Network Effect Examples

Social networks and messaging apps benefit from network effects which are achieved when the value or utility a user derives from a good or service depends on the number of users of compatible products” Embodiments of the secure multi-party database could also benefit from these network effects (without the need to share the collective data). Suppose, for example, that a large and influential healthcare provider adopted such a database platform. It would stand to reason that most of its partners (e.g., insurance companies, payment processors etc.) might adopt the same database platform since doing so would provide the opportunity to perform private analytics on the healthcare provider's data. Similar scenarios are available to all large and influential players in various markets (e.g., retailers like Walmart or large and influential government agencies like the National Health Service of the U.K).

Various embodiments of the platform are configured to enable selection of advanced crypto features to include or implement in a database architecture. In currently available MongoDB implementation, users can make selections from a plurality of storage engines that each provide different performance profiles. In various embodiments, the ability to select and design an architecture to specific performance and security goals and private functions is an improvement over current approaches, and enables selection/architecture design based on a plurality of crypto engines each having their own security properties and/or private functionality.

Database-level integrity Example

Various embodiments leverage the above crypto functionality to provide verification of dynamic schema database instances the integrity of its database; that is, to check if the database was tampered with in any way. Imagine a bank whose database stores balances. The ability for someone to modify a balance or exchange existing balances from one user to another without detection could have disastrous consequences.

Encrypted Atlas Search Enhancement Examples

Atlas search in the known MongoDB database allows developers to build full-text search indexes over their Atlas databases. If this data is sensitive or mission critical, the system can be improved to guarantee that their collection and search indexes are secured. For example, using encrypted search, the platform enables an end-to-end encrypted version of Atlas search that would work as follows. First, an application would encrypt its collection and build an encrypted search index; all with its own keys. It would then send the encrypted collection and the encrypted search index to Atlas. From this point on, the application could send encrypted search queries to Atlas which Atlas would use to query the encrypted search index (without the ability to decrypt it) and return the matching encrypted documents to the application.

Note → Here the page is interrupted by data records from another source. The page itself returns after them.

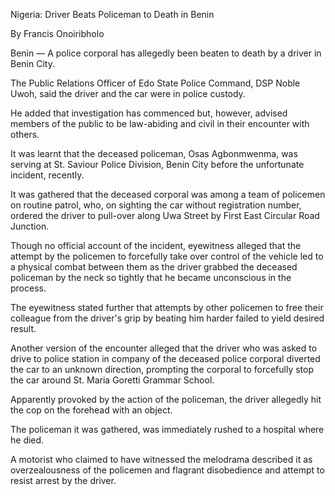 Nigeria: Driver Beats Policeman to Death in Benin

By Francis Onoiribholo

Benin — A police corporal has allegedly been beaten to death by a driver in Benin City.

The Public Relations Officer of Edo State Police Command, DSP Noble Uwoh, said the driver and the car were in police custody.

He added that investigation has commenced but, however, advised members of the public to be law-abiding and civil in their encounter with others.

It was learnt that the deceased policeman, Osas Agbonmwenma, was serving at St. Saviour Police Division, Benin City before the unfortunate incident, recently.

It was gathered that the deceased corporal was among a team of policemen on routine patrol, who, on sighting the car without registration number, ordered the driver to pull-over along Uwa Street by First East Circular Road Junction.

Though no official account of the incident, eyewitness alleged that the attempt by the policemen to forcefully take over control of the vehicle led to a physical combat between them as the driver grabbed the deceased policeman by the neck so tightly that he became unconscious in the process.

The eyewitness stated further that attempts by other policemen to free their colleague from the driver's grip by beating him harder failed to yield desired result.

Another version of the encounter alleged that the driver who was asked to drive to police station in company of the deceased police corporal diverted the car to an unknown direction, prompting the corporal to forcefully stop the car around St. Maria Goretti Grammar School.

Apparently provoked by the action of the policeman, the driver allegedly hit the cop on the forehead with an object.

The policeman it was gathered, was immediately rushed to a hospital where he died.

A motorist who claimed to have witnessed the melodrama described it as overzealousness of the policemen and flagrant disobedience and attempt to resist arrest by the driver.
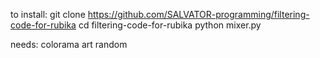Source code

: to install:
git clone https://github.com/SALVATOR-programming/filtering-code-for-rubika
cd filtering-code-for-rubika
python mixer.py

needs:
colorama
art
random
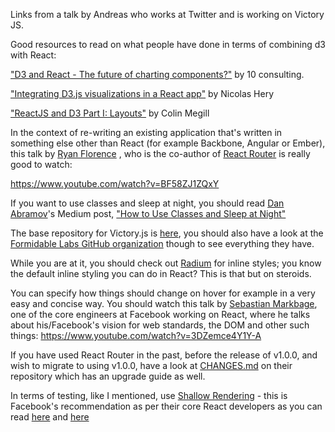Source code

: Links from a talk by Andreas who works at Twitter and is working on Victory JS.

Good resources to read on what people have done in terms of combining d3
with React:

["D3 and React - The future of charting components?"](http://10consulting.com/2014/02/19/d3-plus-reactjs-for-charting) by 10 consulting.


["Integrating D3.js visualizations in a React app"](http://nicolashery.com/integrating-d3js-visualizations-in-a-react-app) by Nicolas Hery


["ReactJS and D3 Part I: Layouts"](http://formidable.com/blog/2015/05/21/react-d3-layouts) by Colin Megill

In the context of re-writing an existing application that's written in something else other than React (for example Backbone, Angular or Ember),
this talk by [Ryan Florence](https://twitter.com/ryanflorence) , who is the
co-author of [React Router](https://github.com/rackt/react-router) is
really good to watch:

https://www.youtube.com/watch?v=BF58ZJ1ZQxY

If you want to use classes and sleep at night, you should read [Dan Abramov](https://twitter.com/dan_abramov)'s Medium post, ["How to Use Classes and
Sleep at Night"](https://medium.com/@dan_abramov/how-to-use-classes-and-sleep-at-night-9af8de78ccb4)



The base repository for Victory.js is [here](https://github.com/FormidableLabs/victory), you should also have a look at
the [Formidable Labs GitHub organization](https://github.com/FormidableLabs)
though to see everything they have.

While you are at it, you should check
out [Radium](https://github.com/FormidableLabs/radium) for inline styles;
you know the default inline styling you can do in React? This is that but
on steroids.

You can specify how things should change on hover for example in a very easy and concise way.
You should watch this talk by [Sebastian Markbage](https://twitter.com/sebmarkbage), one of the core engineers at Facebook working on React, where he talks about his/Facebook's vision for web standards, the DOM and other such things:
https://www.youtube.com/watch?v=3DZemce4Y1Y-A


If you have used React Router in the past, before the release of v1.0.0, and wish to migrate to using v1.0.0, have a look at [CHANGES.md](https://github.com/rackt/react-router/blob/master/CHANGES.md) on their repository which has an upgrade guide as well.

In terms of testing, like I mentioned, use [Shallow Rendering](https://facebook.github.io/react/docs/test-utils.html#shallow-rendering) -
this is Facebook's recommendation as per their core React developers as you
can read [here](https://discuss.reactjs.org/t/whats-the-prefered-way-to-test-react-js-components/26/2)
and [here](https://twitter.com/sebmarkbage/status/642376876070207488)
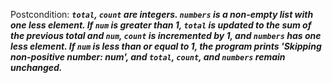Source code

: Postcondition: ***`total`, `count` are integers. `numbers` is a non-empty list with one less element. If `num` is greater than 1, `total` is updated to the sum of the previous total and `num`, `count` is incremented by 1, and `numbers` has one less element. If `num` is less than or equal to 1, the program prints 'Skipping non-positive number: num', and `total`, `count`, and `numbers` remain unchanged.***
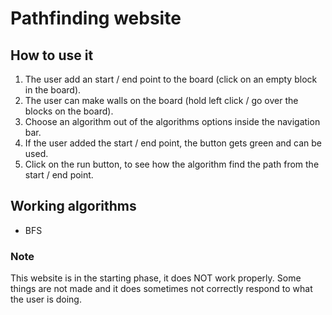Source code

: # Pathfinding website

## How to use it

1. The user add an start / end point to the board (click on an empty block in the board).
2. The user can make walls on the board (hold left click / go over the blocks on the board).
3. Choose an algorithm out of the algorithms options inside the navigation bar.
4. If the user added the start / end point, the button gets green and can be used.
5. Click on the run button, to see how the algorithm find the path from the start / end point.


## Working algorithms

* BFS



### Note

This website is in the starting phase, it does NOT work properly. Some things are not made and it does sometimes not correctly respond to what the user is doing.
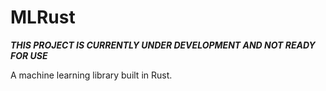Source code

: # MLRust
***THIS PROJECT IS CURRENTLY UNDER DEVELOPMENT AND NOT READY FOR USE*** 

A machine learning library built in Rust.

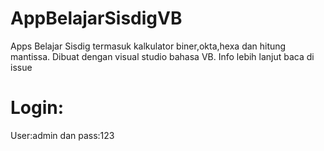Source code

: # AppBelajarSisdigVB
Apps Belajar Sisdig termasuk kalkulator biner,okta,hexa dan hitung mantissa. Dibuat dengan visual studio bahasa VB. Info lebih lanjut baca di issue

# Login:
User:admin dan
pass:123
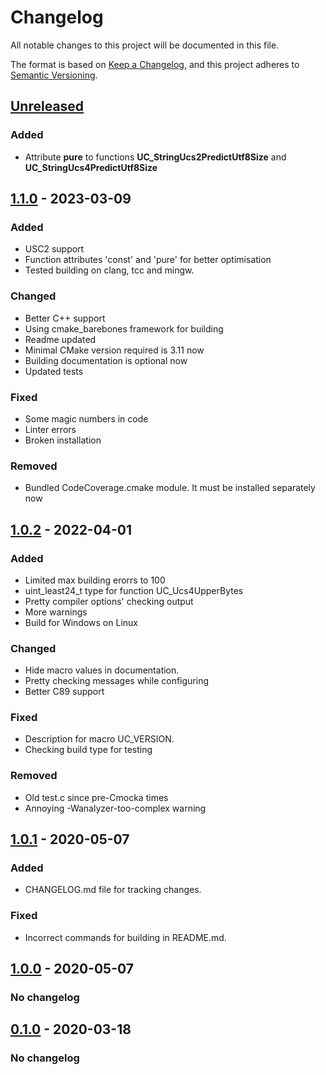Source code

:# Changelog
All notable changes to this project will be documented in this file.

The format is based on [Keep a Changelog](https://keepachangelog.com/en/1.0.0/),
and this project adheres to [Semantic Versioning](https://semver.org/spec/v2.0.0.html).

## [Unreleased]
### Added
- Attribute **pure** to functions **UC_StringUcs2PredictUtf8Size** and 
**UC_StringUcs4PredictUtf8Size**

## [1.1.0] - 2023-03-09
### Added
- USC2 support
- Function attributes 'const' and 'pure' for better optimisation
- Tested building on clang, tcc and mingw.

### Changed
- Better C++ support
- Using cmake_barebones framework for building
- Readme updated
- Minimal CMake version required is 3.11 now
- Building documentation is optional now
- Updated tests

### Fixed
- Some magic numbers in code
- Linter errors
- Broken installation

### Removed
- Bundled CodeCoverage.cmake module. It must be installed separately now

## [1.0.2] - 2022-04-01
### Added
- Limited max building erorrs to 100
- uint_least24_t type for function UC_Ucs4UpperBytes
- Pretty compiler options' checking output
- More warnings
- Build for Windows on Linux

### Changed
- Hide macro values in documentation.
- Pretty checking messages while configuring
- Better C89 support

### Fixed
- Description for macro UC_VERSION.
- Checking build type for testing

### Removed
- Old test.c since pre-Cmocka times
- Annoying -Wanalyzer-too-complex warning

## [1.0.1] - 2020-05-07
### Added
- CHANGELOG.md file for tracking changes.

### Fixed
- Incorrect commands for building in README.md.

## [1.0.0] - 2020-05-07
### No changelog

## [0.1.0] - 2020-03-18
### No changelog

[Unreleased]: https://github.com/edomin/libuc/compare/v1.1.0...HEAD
[1.1.0]: https://github.com/edomin/libuc/compare/v1.0.2...v1.1.0
[1.0.2]: https://github.com/edomin/libuc/compare/v1.0.1...v1.0.2
[1.0.1]: https://github.com/edomin/libuc/compare/v1.0.0...v1.0.1
[1.0.0]: https://github.com/edomin/libuc/compare/v0.1.0...v1.0.0
[0.1.0]: https://github.com/edomin/libuc/releases/tag/v0.1.0

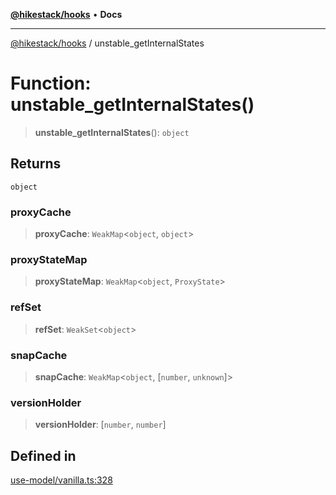 [**@hikestack/hooks**](/official/reference/hooks/index.md) • **Docs**

***

[@hikestack/hooks](/official/reference/hooks/globals.md) / unstable\_getInternalStates

# Function: unstable\_getInternalStates()

> **unstable\_getInternalStates**(): `object`

## Returns

`object`

### proxyCache

> **proxyCache**: `WeakMap`\<`object`, `object`\>

### proxyStateMap

> **proxyStateMap**: `WeakMap`\<`object`, `ProxyState`\>

### refSet

> **refSet**: `WeakSet`\<`object`\>

### snapCache

> **snapCache**: `WeakMap`\<`object`, [`number`, `unknown`]\>

### versionHolder

> **versionHolder**: [`number`, `number`]

## Defined in

[use-model/vanilla.ts:328](https://github.com/hikestack/hike/blob/110006a71b16d35b8305bd3bea8f80d291c9c609/packages/hooks/src/use-model/vanilla.ts#L328)
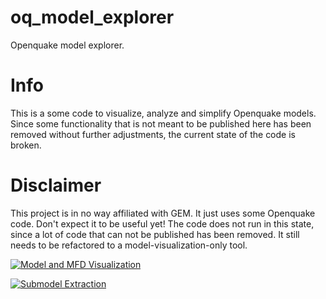 # oq_model_explorer

Openquake model explorer.

# Info
This is a some code to visualize, analyze and simplify Openquake models. Since some functionality that is not meant to be published here has been removed without further adjustments, the current state of the code is broken.

# Disclaimer
This project is in no way affiliated with GEM. It just uses some Openquake code.
Don't expect it to be useful yet! The code does not run in this state, since a lot of code that can not be published has been removed.
It still needs to be refactored to a model-visualization-only tool.


[![Model and MFD Visualization](http://i.imgur.com/udBSejM.png)](https://github.com/ChrisPara/oq_model_explorer)

[![Submodel Extraction](http://i.imgur.com/LkY0VBr.png)](https://github.com/ChrisPara/oq_model_explorer)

Sharding and Field Level Encryption (FLE) Enhancement Examples

Sharding affects the security of encryption functions (e.g., FLE) in subtle ways. One issue is that sharding on FLE encrypted fields can leak information depending on the sharding strategy that is used. For example, range sharding on an FLE encrypted field reveals (approximate) frequency information about the field even in the weakest possible adversarial model. Hashed sharding may leak less but improving security by integrating cryptographic operations discussed above would provide advantages over both architectures.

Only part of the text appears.